Transmute

Contents

Overview

Transmute is a direct re-implementation workflow. It takes all the phase output files from a previously-decomposed project and feeds them as a single prebuilt prompt into the Compose engine — bypassing the inventory basket entirely.

Use Transmute when you want to re-implement a whole project in a different language or framework and don’t need to cherry-pick individual ideas from the inventory first.

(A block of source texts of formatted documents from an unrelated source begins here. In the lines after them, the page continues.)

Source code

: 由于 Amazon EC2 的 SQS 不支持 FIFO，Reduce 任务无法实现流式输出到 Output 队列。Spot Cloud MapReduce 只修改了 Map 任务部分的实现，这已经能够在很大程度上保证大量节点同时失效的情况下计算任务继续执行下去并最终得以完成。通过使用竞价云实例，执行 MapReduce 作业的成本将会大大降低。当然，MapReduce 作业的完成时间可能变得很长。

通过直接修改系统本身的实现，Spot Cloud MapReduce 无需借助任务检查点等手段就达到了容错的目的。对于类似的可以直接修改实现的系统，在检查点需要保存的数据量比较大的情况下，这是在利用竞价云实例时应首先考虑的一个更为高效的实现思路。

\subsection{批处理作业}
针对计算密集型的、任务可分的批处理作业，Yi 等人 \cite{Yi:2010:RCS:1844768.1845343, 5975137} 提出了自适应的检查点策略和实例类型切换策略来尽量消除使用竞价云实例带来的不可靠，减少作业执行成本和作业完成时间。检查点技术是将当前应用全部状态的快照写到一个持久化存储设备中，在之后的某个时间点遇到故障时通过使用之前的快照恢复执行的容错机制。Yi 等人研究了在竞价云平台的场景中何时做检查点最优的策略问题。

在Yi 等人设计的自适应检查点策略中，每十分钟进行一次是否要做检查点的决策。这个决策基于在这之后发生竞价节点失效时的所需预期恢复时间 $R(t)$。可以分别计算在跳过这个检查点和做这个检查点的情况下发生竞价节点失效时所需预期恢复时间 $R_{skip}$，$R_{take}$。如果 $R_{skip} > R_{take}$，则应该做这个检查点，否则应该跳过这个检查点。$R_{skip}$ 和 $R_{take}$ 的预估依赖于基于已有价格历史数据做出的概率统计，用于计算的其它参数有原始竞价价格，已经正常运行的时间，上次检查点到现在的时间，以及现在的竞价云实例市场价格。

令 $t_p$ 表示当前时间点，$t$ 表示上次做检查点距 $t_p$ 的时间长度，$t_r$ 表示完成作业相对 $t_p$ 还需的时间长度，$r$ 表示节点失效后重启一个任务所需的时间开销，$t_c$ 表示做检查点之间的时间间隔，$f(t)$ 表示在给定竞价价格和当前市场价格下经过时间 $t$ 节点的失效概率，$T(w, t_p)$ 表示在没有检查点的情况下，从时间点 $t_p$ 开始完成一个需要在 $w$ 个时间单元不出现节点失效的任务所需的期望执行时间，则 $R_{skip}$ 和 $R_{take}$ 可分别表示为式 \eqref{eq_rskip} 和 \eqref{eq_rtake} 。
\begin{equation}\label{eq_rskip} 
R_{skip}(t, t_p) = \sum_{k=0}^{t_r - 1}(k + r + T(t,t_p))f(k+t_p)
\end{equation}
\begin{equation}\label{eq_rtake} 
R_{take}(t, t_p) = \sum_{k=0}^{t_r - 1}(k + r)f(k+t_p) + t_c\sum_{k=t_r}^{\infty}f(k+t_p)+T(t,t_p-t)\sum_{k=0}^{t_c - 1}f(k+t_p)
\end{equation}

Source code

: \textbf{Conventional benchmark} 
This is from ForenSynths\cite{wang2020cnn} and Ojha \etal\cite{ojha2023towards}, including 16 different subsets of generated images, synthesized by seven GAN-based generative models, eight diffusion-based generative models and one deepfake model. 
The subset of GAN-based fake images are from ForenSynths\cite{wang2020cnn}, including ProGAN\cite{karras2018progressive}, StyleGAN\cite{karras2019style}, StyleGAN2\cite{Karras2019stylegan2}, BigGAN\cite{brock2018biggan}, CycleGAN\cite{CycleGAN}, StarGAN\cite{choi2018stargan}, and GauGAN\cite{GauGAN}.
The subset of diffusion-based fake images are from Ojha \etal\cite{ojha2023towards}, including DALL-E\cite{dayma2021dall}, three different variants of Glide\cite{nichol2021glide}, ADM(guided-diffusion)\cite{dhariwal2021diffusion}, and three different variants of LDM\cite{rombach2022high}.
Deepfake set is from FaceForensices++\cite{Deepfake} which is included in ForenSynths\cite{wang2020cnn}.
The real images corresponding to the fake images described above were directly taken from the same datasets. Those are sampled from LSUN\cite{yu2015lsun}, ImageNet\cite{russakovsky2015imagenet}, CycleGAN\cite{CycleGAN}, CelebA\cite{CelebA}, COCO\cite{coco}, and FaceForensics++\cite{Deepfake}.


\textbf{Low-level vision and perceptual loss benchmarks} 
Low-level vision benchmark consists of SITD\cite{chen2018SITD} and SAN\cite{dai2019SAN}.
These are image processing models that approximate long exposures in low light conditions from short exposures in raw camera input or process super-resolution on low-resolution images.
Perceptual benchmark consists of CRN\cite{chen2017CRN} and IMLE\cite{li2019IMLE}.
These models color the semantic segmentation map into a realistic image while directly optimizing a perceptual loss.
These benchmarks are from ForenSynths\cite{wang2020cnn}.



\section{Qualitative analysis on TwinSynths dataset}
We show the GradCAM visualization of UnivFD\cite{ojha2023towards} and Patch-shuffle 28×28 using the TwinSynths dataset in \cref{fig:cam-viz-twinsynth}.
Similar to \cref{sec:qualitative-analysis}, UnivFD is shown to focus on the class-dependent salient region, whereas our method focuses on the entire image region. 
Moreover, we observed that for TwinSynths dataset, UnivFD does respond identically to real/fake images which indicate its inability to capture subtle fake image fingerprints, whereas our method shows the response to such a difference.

How Transmute Differs from Compose

  Compose Transmute
Input Individual inventory items from any project(s) All phase outputs (01–06) from one decomposed project
Selection Manual basket — pick exactly what you want Automatic — the whole spec
Cross-project mixing Yes No
Best for Synthesising new designs from reusable ideas Re-implementing an existing project in a new stack

Both workflows run through the same Compose pipeline and produce the same kind of output file. The difference is how the prompt is assembled.


Running a Transmute Job

Web app

Transmute is accessible in two ways:

From the Transmute screen:

  1. Navigate to Transmute in the sidebar.
  2. Select a source project from the dropdown (any previously-decomposed project).
  3. Enter a target re-implementation description — e.g. Re-implement in Rust using Axum and Tokio, keeping the same domain model.
  4. Choose a backend and click Run Transmute.

From the Projects screen:

  1. Navigate to Projects.
  2. Click the Transmute button on any project card. This pre-fills the project name in the Transmute form.

CLI

Transmute is not yet exposed as a dedicated CLI command. To achieve a similar result from the CLI, use the Compose command with --project to include all items from that project’s inventory:

otx compose --output rust-rewrite \
  --project my-original-project \
  --description "Re-implement in Rust using Axum and Tokio" \
  --technology "Rust, Axum, Tokio, SQLx"

This CLI approach uses the inventory items (Phase 6 output) rather than the full phase spec. For a full-spec transmute with phases 01–06, use the web app.


The Target Description

The target description is the primary steering input. Be specific about:

  • The language and key frameworks — e.g. Rust with Axum not just Rust
  • Any architectural constraints that differ from the original — e.g. stateless, no global registry
  • What to keep vs. discard from the original — e.g. preserve the retry policy and circuit breaker; replace the custom DI container with standard constructor injection

Good example:

Re-implement in Go using the standard library's net/http and database/sql.
Preserve the event sourcing model and all invariants from the original.
Replace the actor-based concurrency with goroutines and channels.
The output should be deployable as a single statically-linked binary.

User Ethos

The user ethos setting (configured in Settings in the web app, or via otx settings --user-ethos in the CLI) is applied to Transmute runs in the same way as Compose runs — injected as a top-level authoritative instruction.


Output

Results are saved to Output/Composition/<name>/compose-output.md.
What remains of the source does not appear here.